Seingatku, kisah Dewi Nawangwulan dan Jaka Tarub merupakan sebuah cerita rakyat yang bisa jadi itu cuma mitos. Berdasarkan sumber wikipedia, kisah Jaka Tarub dan Dewi Nawangsih merupakan legenda yang termaktub dalam Kitab Babad Tanah Jawi, kitab yang menceritakan secara singkat sejarah kehidupan di tanah Jawa. Aku pernah membaca beberapa kisah dari terjemahan kitab tersebut dan belum sempat menemukan kisah Jaka Tarub di sana. Menurut pria bertas selempang, di Parangtritis ini, banyak penduduk yang mempercayai kisah itu, dan juga mempercayai bahwa Sendang Beji yang terletak di sana merupakan tempat di mana Jaka Tarub dan Dewi Nawangwulan bertemu untuk pertama kalinya.

Jaka Tarub adalah seorang pemuda tampan, gagah, perkasa yang hobinya berkelana menjelajahi hutan (mungkin kalau ia hadir pada masa kini, ia adalah seorang anggota Mapala). Waktu itu dia berkelana di hutan seorang diri. Ketika sampai di tengah hutan, Jaka Tarub mendengar suara-suara aneh. Ia kemudian berjalan dengan hati-hati menuju sumber suara. Tak lama kemudian ia akhirnya tahu dari mana sumber suara berasal. Ternyata sumber suara itu berasal dari sebuah sendang yang ada di hutan itu.
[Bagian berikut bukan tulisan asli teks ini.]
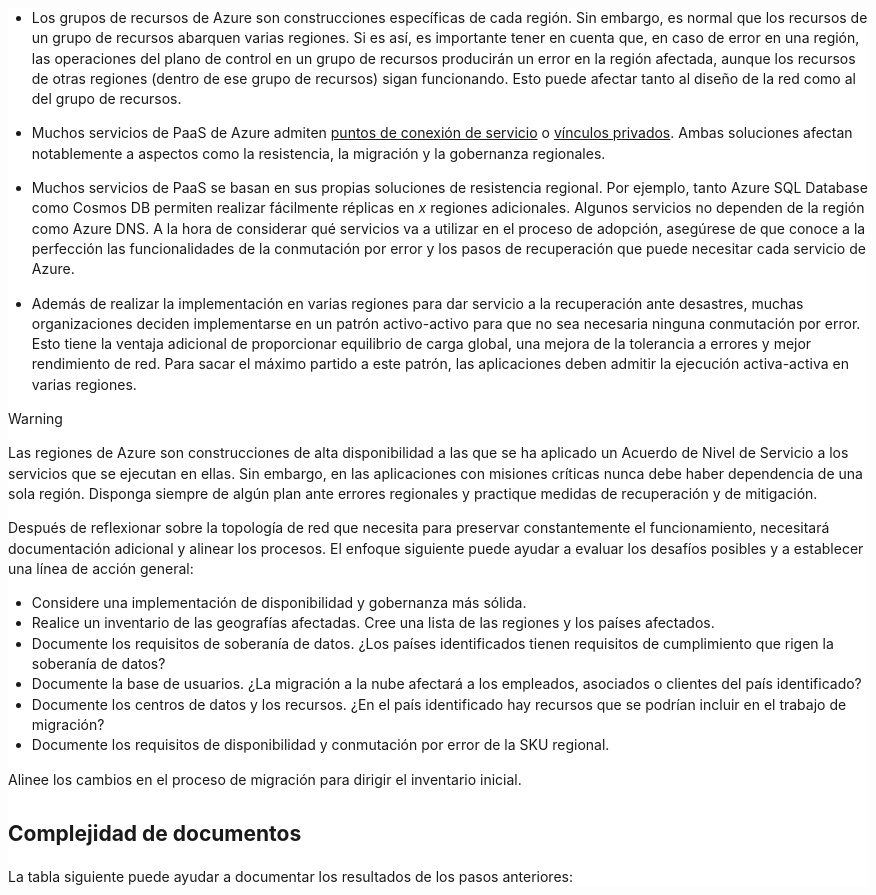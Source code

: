- Los grupos de recursos de Azure son construcciones específicas de cada región. Sin embargo, es normal que los recursos de un grupo de recursos abarquen varias regiones. Si es así, es importante tener en cuenta que, en caso de error en una región, las operaciones del plano de control en un grupo de recursos producirán un error en la región afectada, aunque los recursos de otras regiones (dentro de ese grupo de recursos) sigan funcionando. Esto puede afectar tanto al diseño de la red como al del grupo de recursos.

- Muchos servicios de PaaS de Azure admiten [puntos de conexión de servicio](https://docs.microsoft.com/azure/virtual-network/virtual-network-service-endpoints-overview) o [vínculos privados](https://docs.microsoft.com/azure/private-link/private-link-overview). Ambas soluciones afectan notablemente a aspectos como la resistencia, la migración y la gobernanza regionales.

- Muchos servicios de PaaS se basan en sus propias soluciones de resistencia regional. Por ejemplo, tanto Azure SQL Database como Cosmos DB permiten realizar fácilmente réplicas en _x_ regiones adicionales. Algunos servicios no dependen de la región como Azure DNS. A la hora de considerar qué servicios va a utilizar en el proceso de adopción, asegúrese de que conoce a la perfección las funcionalidades de la conmutación por error y los pasos de recuperación que puede necesitar cada servicio de Azure.

- Además de realizar la implementación en varias regiones para dar servicio a la recuperación ante desastres, muchas organizaciones deciden implementarse en un patrón activo-activo para que no sea necesaria ninguna conmutación por error. Esto tiene la ventaja adicional de proporcionar equilibrio de carga global, una mejora de la tolerancia a errores y mejor rendimiento de red. Para sacar el máximo partido a este patrón, las aplicaciones deben admitir la ejecución activa-activa en varias regiones.

> [!WARNING]
> Las regiones de Azure son construcciones de alta disponibilidad a las que se ha aplicado un Acuerdo de Nivel de Servicio a los servicios que se ejecutan en ellas. Sin embargo, en las aplicaciones con misiones críticas nunca debe haber dependencia de una sola región. Disponga siempre de algún plan ante errores regionales y practique medidas de recuperación y de mitigación.

Después de reflexionar sobre la topología de red que necesita para preservar constantemente el funcionamiento, necesitará documentación adicional y alinear los procesos. El enfoque siguiente puede ayudar a evaluar los desafíos posibles y a establecer una línea de acción general:

- Considere una implementación de disponibilidad y gobernanza más sólida.
- Realice un inventario de las geografías afectadas. Cree una lista de las regiones y los países afectados.
- Documente los requisitos de soberanía de datos. ¿Los países identificados tienen requisitos de cumplimiento que rigen la soberanía de datos?
- Documente la base de usuarios. ¿La migración a la nube afectará a los empleados, asociados o clientes del país identificado?
- Documente los centros de datos y los recursos. ¿En el país identificado hay recursos que se podrían incluir en el trabajo de migración?
- Documente los requisitos de disponibilidad y conmutación por error de la SKU regional.

Alinee los cambios en el proceso de migración para dirigir el inventario inicial.

## <a name="document-complexity"></a>Complejidad de documentos

La tabla siguiente puede ayudar a documentar los resultados de los pasos anteriores:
Bagi kalian yang belum tahu, menurut KBBI, sendang adalah sebuah kolam yang airnya jernih dan terus mengalir karena berasal dari mata air pegunungan. Oleh manusia, biasanya sendang dimanfaatkan untuk mandi atau mencuci pakaian.

Kembali ke cerita, Jaka Tarub terkejut menemukan apa yang ada di sendang itu. ternyata suara-suara aneh itu adalah suara para gadis yang sedang bercengkrama. Spontan saja dengan naruli seorang pria Jaka Tarub mencari pohon terdekat untuk bersembunyi agar keberadaannya tidak diketahui para gadis.

Jumlah mereka itu ada tujuh orang. Rambut mereka panjang menjuntai dari ujung kepala sampai pinggul. Tubuh mereka semua hanya ditutupi selembar kain tipis. Kain itu menutupi bagian atas dada sampai beberapa sentimeter di atas lutut. Walaupun setiap gadis memiliki bentuk wajah yang berbeda, namun mereka semua cantik. Selain bentuk wajah, semua bagian tubuh memiliki bentuk yang sama: warna kulit, tinggi badan, ukuran kepala, panjang rambut yang mencapai pinggul, dan ukuran payudara mereka. Jaka Tarub begitu terpesona oleh kecantikan mereka. Tentu ia awalnya tak menyadari bahwa mereka semua bukan gadis biasa. Mereka adalah para bidadari yang datang dari kahyangan.  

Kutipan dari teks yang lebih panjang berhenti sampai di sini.